Climate change and environmental stressors are already affecting mobility and displacement and are set to intensify in future. Yet, integrating issues of climate change and environmental drivers into migration policy-making and management has been a challenge in West and North Africa, but also globally. This briefing paper looks at the complex relationship between the effects of climate change, environmental drivers of mobility, and the actual decision to migrate and advocates for a nuanced understanding and approach to the issue.
It is the fourth and last in a series of briefing papers that were published by the Rabat Process Secretariat in collaboration with the Mixed Migration Centre (MMC) in 2021/22. The briefing paper proposes a new conceptual framework that covers the full spectrum of climate-induced mobility outcomes, enabling a more complete picture of how climate change and mobility link together. It also identifies four priority areas for future migration policy-making and planning in the context of climate change.

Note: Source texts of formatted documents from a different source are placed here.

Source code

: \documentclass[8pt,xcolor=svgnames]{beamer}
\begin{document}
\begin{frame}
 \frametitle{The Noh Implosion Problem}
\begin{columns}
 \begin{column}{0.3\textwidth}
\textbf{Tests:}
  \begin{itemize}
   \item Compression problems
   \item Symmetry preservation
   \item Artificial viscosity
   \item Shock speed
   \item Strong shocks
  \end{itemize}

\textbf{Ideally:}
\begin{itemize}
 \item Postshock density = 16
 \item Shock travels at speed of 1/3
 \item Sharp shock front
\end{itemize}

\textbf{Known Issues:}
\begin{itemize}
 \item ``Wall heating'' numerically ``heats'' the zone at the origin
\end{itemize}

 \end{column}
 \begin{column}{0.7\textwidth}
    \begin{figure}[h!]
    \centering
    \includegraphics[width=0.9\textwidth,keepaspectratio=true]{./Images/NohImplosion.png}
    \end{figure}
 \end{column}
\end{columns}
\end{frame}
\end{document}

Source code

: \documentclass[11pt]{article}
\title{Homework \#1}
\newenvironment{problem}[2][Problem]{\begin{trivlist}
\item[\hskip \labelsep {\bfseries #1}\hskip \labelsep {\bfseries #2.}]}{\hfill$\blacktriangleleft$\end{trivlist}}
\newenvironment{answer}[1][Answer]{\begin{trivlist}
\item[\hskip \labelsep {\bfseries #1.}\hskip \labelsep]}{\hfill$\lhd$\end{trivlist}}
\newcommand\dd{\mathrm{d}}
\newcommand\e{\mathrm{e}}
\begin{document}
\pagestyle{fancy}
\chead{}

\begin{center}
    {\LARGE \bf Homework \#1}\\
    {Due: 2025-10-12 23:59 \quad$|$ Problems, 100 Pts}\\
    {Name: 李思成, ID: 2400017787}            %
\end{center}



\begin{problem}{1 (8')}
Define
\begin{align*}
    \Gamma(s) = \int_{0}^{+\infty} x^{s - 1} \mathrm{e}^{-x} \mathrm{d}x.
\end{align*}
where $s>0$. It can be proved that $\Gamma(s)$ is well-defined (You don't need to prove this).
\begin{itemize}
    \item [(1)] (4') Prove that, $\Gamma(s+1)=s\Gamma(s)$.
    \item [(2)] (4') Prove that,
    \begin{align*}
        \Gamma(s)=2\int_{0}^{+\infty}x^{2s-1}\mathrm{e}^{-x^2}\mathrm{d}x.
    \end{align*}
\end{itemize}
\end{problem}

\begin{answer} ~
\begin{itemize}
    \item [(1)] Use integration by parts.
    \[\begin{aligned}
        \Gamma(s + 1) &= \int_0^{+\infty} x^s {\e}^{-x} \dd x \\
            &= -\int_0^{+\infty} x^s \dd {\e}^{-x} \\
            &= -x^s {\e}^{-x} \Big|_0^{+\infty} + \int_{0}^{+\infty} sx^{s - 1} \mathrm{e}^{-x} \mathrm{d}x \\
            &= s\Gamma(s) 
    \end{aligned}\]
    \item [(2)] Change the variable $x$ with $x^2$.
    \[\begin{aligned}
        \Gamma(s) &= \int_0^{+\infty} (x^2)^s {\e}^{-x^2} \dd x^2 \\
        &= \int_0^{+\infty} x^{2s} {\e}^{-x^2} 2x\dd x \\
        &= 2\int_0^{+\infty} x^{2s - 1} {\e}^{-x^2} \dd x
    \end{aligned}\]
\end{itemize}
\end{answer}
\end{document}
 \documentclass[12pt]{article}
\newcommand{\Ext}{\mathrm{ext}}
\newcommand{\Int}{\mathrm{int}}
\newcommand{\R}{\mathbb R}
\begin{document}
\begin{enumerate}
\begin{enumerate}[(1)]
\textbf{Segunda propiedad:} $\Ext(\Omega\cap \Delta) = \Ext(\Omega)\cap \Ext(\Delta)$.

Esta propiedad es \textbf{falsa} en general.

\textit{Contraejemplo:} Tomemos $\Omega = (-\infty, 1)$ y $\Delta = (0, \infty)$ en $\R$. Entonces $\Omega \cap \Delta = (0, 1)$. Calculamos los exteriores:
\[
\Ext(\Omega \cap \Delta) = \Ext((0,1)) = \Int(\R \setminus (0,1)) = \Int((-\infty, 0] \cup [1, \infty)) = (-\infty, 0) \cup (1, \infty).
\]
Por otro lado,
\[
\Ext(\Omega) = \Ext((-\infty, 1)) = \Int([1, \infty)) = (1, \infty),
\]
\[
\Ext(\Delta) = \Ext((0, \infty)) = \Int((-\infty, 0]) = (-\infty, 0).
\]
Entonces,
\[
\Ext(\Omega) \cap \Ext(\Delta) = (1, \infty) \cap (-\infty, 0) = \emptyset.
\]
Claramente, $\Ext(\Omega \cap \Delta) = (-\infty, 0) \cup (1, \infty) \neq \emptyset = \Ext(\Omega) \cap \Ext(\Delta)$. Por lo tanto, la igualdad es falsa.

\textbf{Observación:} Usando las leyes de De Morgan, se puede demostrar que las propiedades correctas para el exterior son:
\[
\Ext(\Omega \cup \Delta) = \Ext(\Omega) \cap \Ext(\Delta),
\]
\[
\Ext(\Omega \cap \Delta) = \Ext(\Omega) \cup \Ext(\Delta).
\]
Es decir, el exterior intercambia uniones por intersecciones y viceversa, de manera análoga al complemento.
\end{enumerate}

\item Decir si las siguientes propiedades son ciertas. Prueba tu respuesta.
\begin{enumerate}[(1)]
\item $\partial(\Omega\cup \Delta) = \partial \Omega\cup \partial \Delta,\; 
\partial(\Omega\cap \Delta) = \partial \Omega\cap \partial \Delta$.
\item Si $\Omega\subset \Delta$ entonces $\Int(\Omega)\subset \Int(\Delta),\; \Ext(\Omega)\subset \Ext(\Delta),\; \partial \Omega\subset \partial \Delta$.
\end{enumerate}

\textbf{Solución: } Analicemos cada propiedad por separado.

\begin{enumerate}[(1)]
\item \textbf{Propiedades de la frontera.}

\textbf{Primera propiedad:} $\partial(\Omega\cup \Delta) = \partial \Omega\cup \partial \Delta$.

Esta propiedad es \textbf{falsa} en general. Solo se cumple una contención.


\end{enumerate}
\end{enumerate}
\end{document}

The analyses contained in this paper are based on a brief literature review and quantitative 4Mi data, MMC’s primary data collection system that collects comparable quantitative data on mixed migration among migrants and forcibly displaced people in West and North Africa. The data used for this paper was collected between February and September 2021 in six countries: Mali, Niger, Burkina Faso, Libya, Tunisia and Sudan.
- March 2022: “Climate-related events and environmental stressors’ roles in driving migration in West and North Africa”
- November 2021: “Urban mixed migration - Experiences of migrants moving to, through and from cities in West and North Africa”
- June 2021: “Migration drivers and decision-making of West and Central Africans on the move in West and North Africa”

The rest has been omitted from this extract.